Suivons l'auteur de la notice: «à l'opinion que je viens de combattre (c.a.d. que Toulon n'est pas Tauroentum) se rattache une tradition chère à quelques personnes plus pieuses qu'éclairées.» Lorsqu'on saura que cette tradition est celle de l'arrivée de Lazare, Maximin, Clèon et autres, on soupçonnera ce jugement d'être un peu hasardé et même trop bref et trop décisif. Jusqu'à ce jour ceux qui avaient mis en doute cet évènement avaient respecté le nombre et le mérite de ses defenseurs. Hégésipe, Democarès, Gélase, Baronius, Génébrad, Antoine du Blanc, André de Saussay, auteur du Martyrologe Gallican, Guesnay etc. étaient de ce sentiment. N'est-ce pas être un peu trop sévère que d'appeler ces écrivains respectables, _des hommes plus pieux qu'éclairés?_ L'autorité des Martyrologes Romain et Gallican ne mérite-t-elle pas quelque considération? L'adhésion que l'église générale a donnée au brévière romain dans plusieurs époques, notamment la bulle de Pie V qui dit, qu'on en a retranché tout ce qui était faux ou incertain, _Remotis his quæ aliena et incerta sunt_, n'imprime-t-elle pas quelque force à cette croyance et un certain respect qui ne permet pas de traiter si légèrement ses défenseurs? Avec quelle autorité M. P. vient-il la renverser? Avec celle de Dulaunoy qu'il nomme à la vérité _savant_ et _judicieux_. L'opinion contraire ne compte-t-elle pas aussi des hommes d'un mérite au moins égal? Les auteurs de la vie de Dulaunoy le regardent comme un homme qui avait, il est vrai, de vastes connaissances, mais dont les _raisonnemens ne sont pas toujours justes_. Est-ce à cause de son opinion qu'on le regarderait comme judicieux? Mais son caractère original et la nature des conférences qu'il tenait chez lui doivent nous mettre en garde contre ses décisions. Il était si bien connu de ses contemporains, qu'ils le surnommèrent, _le dénicheur des saints_. Le curé de S.t Roch disait à son égard: _je lui fais toujours de profondes révérences de peur qu'il ne m'ôte mon S.t Roch_. Le parlement d'Aix ordonna par arrêt de 1644 la suppression de son écrit qui combattait l'arrivée de S.t Maximin. Je pense donc qu'on ne regardera pas l'arrêt de Dulaunoy comme sans appel.
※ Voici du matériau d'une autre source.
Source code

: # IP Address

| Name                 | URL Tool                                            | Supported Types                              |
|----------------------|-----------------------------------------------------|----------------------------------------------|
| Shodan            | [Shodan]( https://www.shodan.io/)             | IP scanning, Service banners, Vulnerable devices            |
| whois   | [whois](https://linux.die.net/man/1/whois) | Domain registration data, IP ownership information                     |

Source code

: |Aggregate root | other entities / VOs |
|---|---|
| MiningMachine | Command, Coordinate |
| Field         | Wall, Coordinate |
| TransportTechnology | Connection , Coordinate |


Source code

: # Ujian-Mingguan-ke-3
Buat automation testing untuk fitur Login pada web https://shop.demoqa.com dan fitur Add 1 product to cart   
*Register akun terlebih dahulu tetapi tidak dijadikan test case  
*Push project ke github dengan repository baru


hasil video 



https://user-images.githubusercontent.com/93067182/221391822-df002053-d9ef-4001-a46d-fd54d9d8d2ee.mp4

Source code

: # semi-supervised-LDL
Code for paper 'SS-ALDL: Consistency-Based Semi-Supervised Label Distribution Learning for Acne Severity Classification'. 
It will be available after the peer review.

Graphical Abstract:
L'auteur des _Recherches sur l'origine de Toulon_ passe à d'autres considérations: je pense, dit-il, que cette ville est du moyen âge, parce qu'elle ne présente sur son sol et celui de ses environs aucun monument antique. La raison est spécieuse, il faut en convertir; mais enfin elle n'est que négative, ainsi elle ne prouvera jamais rien, elle ne pourrait tout au plus que devenir un préjugé en faveur de l'opinion contraire à la nôtre.

Examinons néanmoins si Toulon ne présente point de monumens antiques et si lors même qu'on n'en trouverait aucun, l'on pourrait en conclure qu'il est moderne.

Nous partagerons les monumens en trois classes; édifices, médailles, inscriptions.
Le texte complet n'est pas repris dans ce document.